Until 2018, all futures and options contracts were settled in cash. In this settlement, the buyer or seller had to settle their position in cash without actually taking the delivery of the underlying security on the expiry of the contract. However, as per the SEBI circular dated April 11, 2018, physical settlement is compulsory if a trader holds stock futures & options contracts that are eligible for physical delivery upon expiry.
What is physical settlement?
Before we move further, let’s first understand what physical settlement is. A physical settlement means on the expiry of futures & options contract, actual physical delivery of stocks or commodities should be made in your Demat account instead of cash settlement. For instance, if you had sold XX company’s futures and have not rolled over or closed your position till the expiry date, then you will have to mandatorily give physical delivery of shares. On the other hand, if you had bought the future and not changed your position till expiry, then you will have to take the physical delivery of shares in your Demat account by paying the full value of the contract.
This physical delivery settlement process is carried out for all the stock derivatives (futures and options). However, index options such as NIFTY, FINNIFTY, and BANK NIFTY are settled on a cash basis only.
Following positions will be marked for physical settlement:
1. Futures
All stock futures positions that are open at the end of the expiry day will have to be compulsorily physically settled.

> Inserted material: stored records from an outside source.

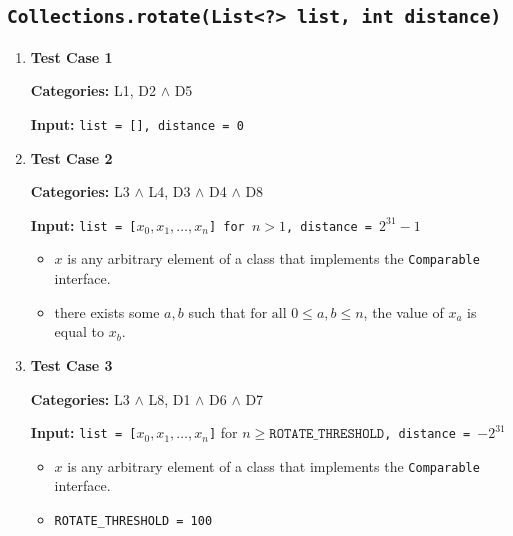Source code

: \documentclass[12pt, a4paper]{article}
\begin{document}
\subsection{\texttt{Collections.rotate(List<?> list, int distance)}}
\begin{enumerate}
  \item \textbf{Test Case 1}
  \par\quad\textbf{Categories:} L1, D2 $\wedge$ D5
  \par\quad\textbf{Input:} \texttt{list = [], distance = 0}

  \item \textbf{Test Case 2}
  \par\quad\textbf{Categories:} L3 $\wedge$ L4, D3 $\wedge$ D4 $\wedge$ D8
  \par\quad\textbf{Input:} \texttt{list = [$x_0, x_1, \dots, x_n$] for $n > 1$, distance = $2^{31} - 1$}
  \begin{itemize}
    \item $x$ is any arbitrary element of a class that implements the \texttt{Comparable}
    interface.
    \item there exists some $a, b$ such that $\text{for all } 0 \leq a,b \leq n$, the value of $x_a$
    is equal to $x_b$.
  \end{itemize}

  \item \textbf{Test Case 3}
  \par\quad\textbf{Categories:} L3 $\wedge$ L8, D1 $\wedge$ D6 $\wedge$ D7
  \par\quad\textbf{Input:} \texttt{list = [$x_0, x_1, \dots, x_n$]} for $n \geq
  \texttt{ROTATE\_THRESHOLD}$\texttt{, distance = $-2^{31}$}
  \begin{itemize}
    \item $x$ is any arbitrary element of a class that implements the \texttt{Comparable} interface.
    \item \texttt{ROTATE\_THRESHOLD = 100} \cite{rotate_threshold_variable}
  \end{itemize}
\end{enumerate}
\end{document}
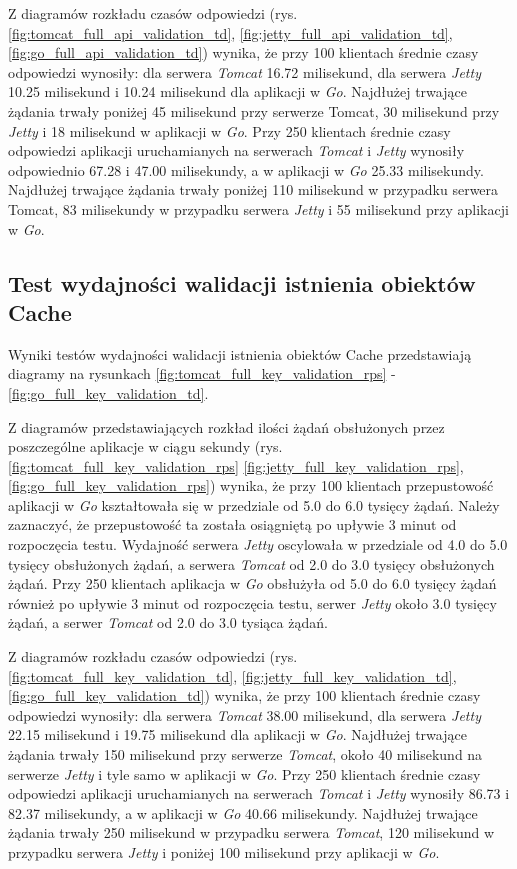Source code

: Z diagramów rozkładu czasów odpowiedzi (rys. \ref{fig:tomcat_full_api_validation_td}, \ref{fig:jetty_full_api_validation_td}, \ref{fig:go_full_api_validation_td}) wynika, że przy 100 klientach średnie czasy odpowiedzi wynosiły: dla serwera \textsl{Tomcat} 16.72 milisekund, dla serwera \textsl{Jetty} 10.25 milisekund i 10.24 milisekund dla aplikacji w \textsl{Go}. Najdłużej trwające żądania trwały poniżej 45 milisekund przy serwerze Tomcat, 30 milisekund przy \textsl{Jetty} i 18 milisekund w aplikacji w \textsl{Go}. Przy 250 klientach średnie czasy odpowiedzi aplikacji uruchamianych na serwerach \textsl{Tomcat} i \textsl{Jetty} wynosiły odpowiednio 67.28 i 47.00 milisekundy, a w aplikacji w \textsl{Go} 25.33 milisekundy. Najdłużej trwające żądania trwały poniżej 110 milisekund w przypadku serwera Tomcat, 83 milisekundy w przypadku serwera \textsl{Jetty} i 55 milisekund przy aplikacji w \textsl{Go}.

% 
\clearpage

\subsection{Test wydajności walidacji istnienia obiektów Cache}
Wyniki testów wydajności walidacji istnienia obiektów Cache przedstawiają diagramy na rysunkach \ref{fig:tomcat_full_key_validation_rps} - \ref{fig:go_full_key_validation_td}.              

Z diagramów przedstawiających rozkład ilości żądań obsłużonych przez poszczególne aplikacje w ciągu sekundy  (rys. \ref{fig:tomcat_full_key_validation_rps} \ref{fig:jetty_full_key_validation_rps}, \ref{fig:go_full_key_validation_rps}) wynika, że przy 100 klientach przepustowość aplikacji w \textsl{Go} kształtowała się w przedziale od 5.0 do 6.0 tysięcy żądań. Należy zaznaczyć, że przepustowość ta została osiągniętą po upływie 3 minut od rozpoczęcia testu. Wydajność serwera \textsl{Jetty} oscylowała w przedziale od 4.0 do 5.0 tysięcy obsłużonych żądań, a serwera \textsl{Tomcat} od 2.0 do 3.0 tysięcy obsłużonych żądań. Przy 250 klientach aplikacja w \textsl{Go} obsłużyła od 5.0 do 6.0 tysięcy żądań również po upływie 3 minut od rozpoczęcia testu, serwer \textsl{Jetty} około 3.0 tysięcy żądań, a serwer \textsl{Tomcat} od 2.0 do 3.0 tysiąca żądań.

Z diagramów rozkładu czasów odpowiedzi (rys. \ref{fig:tomcat_full_key_validation_td}, \ref{fig:jetty_full_key_validation_td}, \ref{fig:go_full_key_validation_td}) wynika, że przy 100 klientach średnie czasy odpowiedzi wynosiły: dla serwera \textsl{Tomcat} 38.00 milisekund, dla serwera \textsl{Jetty} 22.15 milisekund i 19.75 milisekund dla aplikacji w \textsl{Go}. Najdłużej trwające żądania trwały 150 milisekund przy serwerze  \textsl{Tomcat}, około 40 milisekund na serwerze \textsl{Jetty} i tyle samo w aplikacji w \textsl{Go}. Przy 250 klientach średnie czasy odpowiedzi aplikacji uruchamianych na serwerach \textsl{Tomcat} i \textsl{Jetty} wynosiły 86.73 i 82.37 milisekundy, a w aplikacji w \textsl{Go} 40.66 milisekundy. Najdłużej trwające żądania trwały 250 milisekund w przypadku serwera  \textsl{Tomcat}, 120 milisekund w przypadku serwera \textsl{Jetty} i poniżej 100  milisekund przy aplikacji w \textsl{Go}.

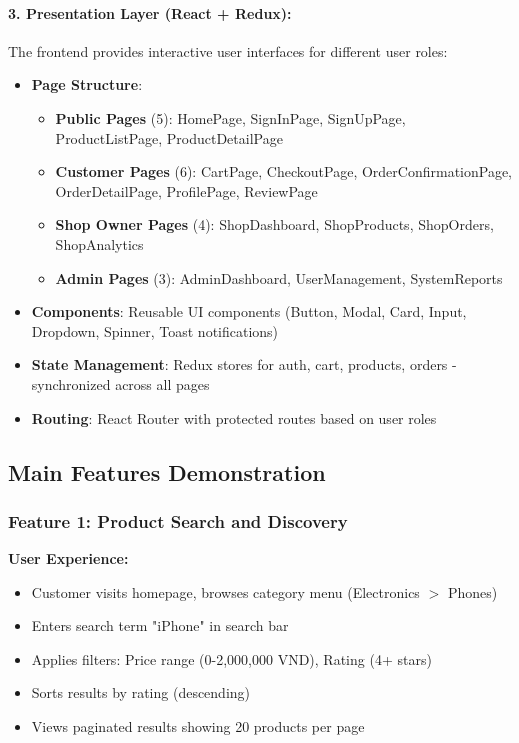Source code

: \paragraph{3. Presentation Layer (React + Redux):}

The frontend provides interactive user interfaces for different user roles:

\begin{itemize}
    \item \textbf{Page Structure}:
    \begin{itemize}
        \item \textbf{Public Pages} (5): HomePage, SignInPage, SignUpPage, ProductListPage, ProductDetailPage
        \item \textbf{Customer Pages} (6): CartPage, CheckoutPage, OrderConfirmationPage, OrderDetailPage, ProfilePage, ReviewPage
        \item \textbf{Shop Owner Pages} (4): ShopDashboard, ShopProducts, ShopOrders, ShopAnalytics
        \item \textbf{Admin Pages} (3): AdminDashboard, UserManagement, SystemReports
    \end{itemize}
    \item \textbf{Components}: Reusable UI components (Button, Modal, Card, Input, Dropdown, Spinner, Toast notifications)
    \item \textbf{State Management}: Redux stores for auth, cart, products, orders - synchronized across all pages
    \item \textbf{Routing}: React Router with protected routes based on user roles
\end{itemize}

\subsection{Main Features Demonstration}

\subsubsection{Feature 1: Product Search and Discovery}

\textbf{User Experience:}
\begin{itemize}
    \item Customer visits homepage, browses category menu (Electronics $>$ Phones)
    \item Enters search term "iPhone" in search bar
    \item Applies filters: Price range (0-2,000,000 VND), Rating (4+ stars)
    \item Sorts results by rating (descending)
    \item Views paginated results showing 20 products per page
\end{itemize}

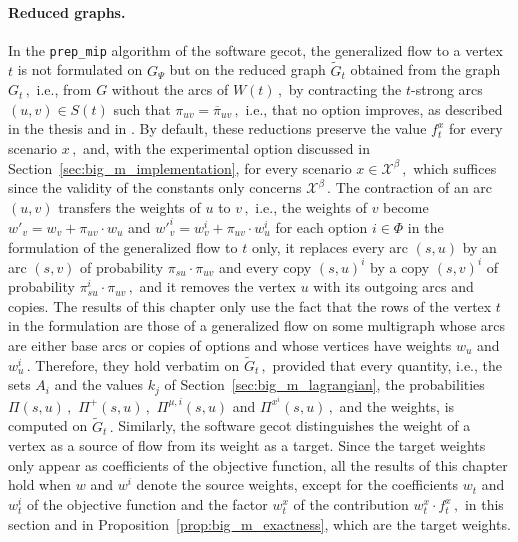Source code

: \documentclass[11pt,a4paper]{report}
\theoremstyle{definition}
\theoremstyle{remark}
\begin{document}
\paragraph{Reduced graphs.}
In the \texttt{prep\_mip} algorithm of the software gecot, the generalized flow to a vertex $t$ is not formulated on $G_\Psi$ but on the reduced graph $\widetilde{G}_t$ obtained from the graph $G_t\,,$ i.e., from $G$ without the arcs of $W(t)\,,$ by contracting the $t$-strong arcs $(u,v) \in S(t)$ such that $\pi_{uv} = \overline{\pi}_{uv}\,,$ i.e., that no option improves, as described in the thesis and in \cite{OPTIMIZING-CONNECTIVITY_HAMONIC_2022}. By default, these reductions preserve the value $f^x_t$ for every scenario $x\,,$ and, with the experimental option discussed in Section~\ref{sec:big_m_implementation}, for every scenario $x \in \mathcal{X}^\beta\,,$ which suffices since the validity of the constants only concerns $\mathcal{X}^\beta\,.$ The contraction of an arc $(u,v)$ transfers the weights of $u$ to $v\,,$ i.e., the weights of $v$ become $w'_v = w_v + \pi_{uv} \cdot w_u$ and $w'^i_v = w^i_v + \pi_{uv} \cdot w^i_u$ for each option $i \in \Phi$ in the formulation of the generalized flow to $t$ only, it replaces every arc $(s,u)$ by an arc $(s,v)$ of probability $\pi_{su} \cdot \pi_{uv}$ and every copy $(s,u)^i$ by a copy $(s,v)^i$ of probability $\pi^i_{su} \cdot \pi_{uv}\,,$ and it removes the vertex $u$ with its outgoing arcs and copies. The results of this chapter only use the fact that the rows of the vertex $t$ in the formulation are those of a generalized flow on some multigraph whose arcs are either base arcs or copies of options and whose vertices have weights $w_u$ and $w^i_u\,.$ Therefore, they hold verbatim on $\widetilde{G}_t\,,$ provided that every quantity, i.e., the sets $A_i$ and the values $k_j$ of Section~\ref{sec:big_m_lagrangian}, the probabilities $\Pi(s,u)\,,$ $\Pi^+(s,u)\,,$ $\Pi^{\mu,i}(s,u)$ and $\Pi^{x^i}(s,u)\,,$ and the weights, is computed on $\widetilde{G}_t\,.$ Similarly, the software gecot distinguishes the weight of a vertex as a source of flow from its weight as a target. Since the target weights only appear as coefficients of the objective function, all the results of this chapter hold when $w$ and $w^i$ denote the source weights, except for the coefficients $w_t$ and $w^i_t$ of the objective function and the factor $w^x_t$ of the contribution $w^x_t \cdot f^x_t\,,$ in this section and in Proposition~\ref{prop:big_m_exactness}, which are the target weights.
\end{document}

– Long futures position will result in buying (receiving) the shares
– Short futures position will result in selling (delivering) of the shares
2. Options
In-the-money (ITM) Options Contracts | Bought/Sold a Call/Put Option & Carried the Position Till Expiry | Buy (Receive)/Sell (Deliver) the Stock |
Long Call | Bought a call option | Buy stock by paying the full value |
Short Call | Sold a call option | Sell stock by delivering the agreed quantity of shares at an agreed price |
Long Put | Bought a put option | Sell stock by delivering the agreed quantity of shares at an agreed price |
Short Put | Sold a put option | Buy stock by paying the full value |
Note: For Options Contracts, monthly expiry is considered to carry out the physical delivery settlement process.
Computation of value of the physical delivery settlement
Knowing how to calculate the settlement value for physical delivery is of utmost importance. Read on to know the computation for futures and options.
1. For Futures Contracts
The final settlement price of the contract will be the delivery settlement value. For example, consider you hold a long futures position of 1 lot of 200 shares of XYZ company till the expiry at ₹ 2000 each (as on the contract date). Then the settlement value will be ₹ 4,00,000 (2000 * 200) . In this case, to physically settle the shares you need to buy the stock by paying the total settlement value i.e. ₹ 4,00,000.
2. For Options Contracts
It will be calculated as below:
Strike prices of the options contracts * Quantity
Let’s understand this better with an example. You hold a short call options position of 1 lot of 250 shares of XYZ company till the expiry at ₹ 1800 each (This price is as on the date you entered into the contract and is known as the strike price). Then the settlement price will be ₹ 4,50,000 (1800*250). In this case, if the underlying price of XYZ company is ₹ 2000 then your contract is in In-the-money Position. Now, to physically settle the shares you need to have 250 shares in your Demat account against which you will receive ₹ 4,50,000 (1800*250) by the exchange.
What is the timeline for a physical settlement?
How will your margin requirements change for physical delivery settlement?
For Futures and ITM Short (Call & Put) Options Positions
On the expiry day, the margin requirement for these positions will increase to 40% of the contract value or SPAN + Exposure, whichever is higher.
For ITM Long (Call & Put) Options Positions
As per the exchange circular, the margin required for all the existing long ITM positions will start increasing 4 days before the expiry date (i.e. last Thursday of every month) in a staggered manner as mentioned below.
Day | Margin Applicable |
Expiry Day – 4 (Friday End Of The Day) | 10% of the delivery margin computed |
Expiry Day – 3 (Monday End Of The Day) | 25% of the delivery margin computed |
Expiry Day – 2 (Tuesday End Of The Day) | 45% of the delivery margin computed |
Expiry Day – 1 (Wednesday End Of The Day) | 70% of the delivery margin computed |
What will happen in case of failure to deliver the securities/insufficient funds in a physical settlement?
– In case of short delivery under the physical settlement – The shares will undergo an auction and a penalty will be imposed
– In case of insufficient funds – A margin shortfall penalty will be levied and can trigger a risk-based square off
– In case of failure to fulfill margin requirements – A margin shortfall penalty will be charged
Conclusion
The physical delivery settlement had a significant impact on the derivatives market and helped in reducing the volatility in the market. Also, it has made maintenance of Demat accounts mandatory for the traders. Considering all of this, it is advisable for you to square off/rollover your positions before expiry to reduce a load of higher margins, penalties, maintaining sufficient balance, and price risk.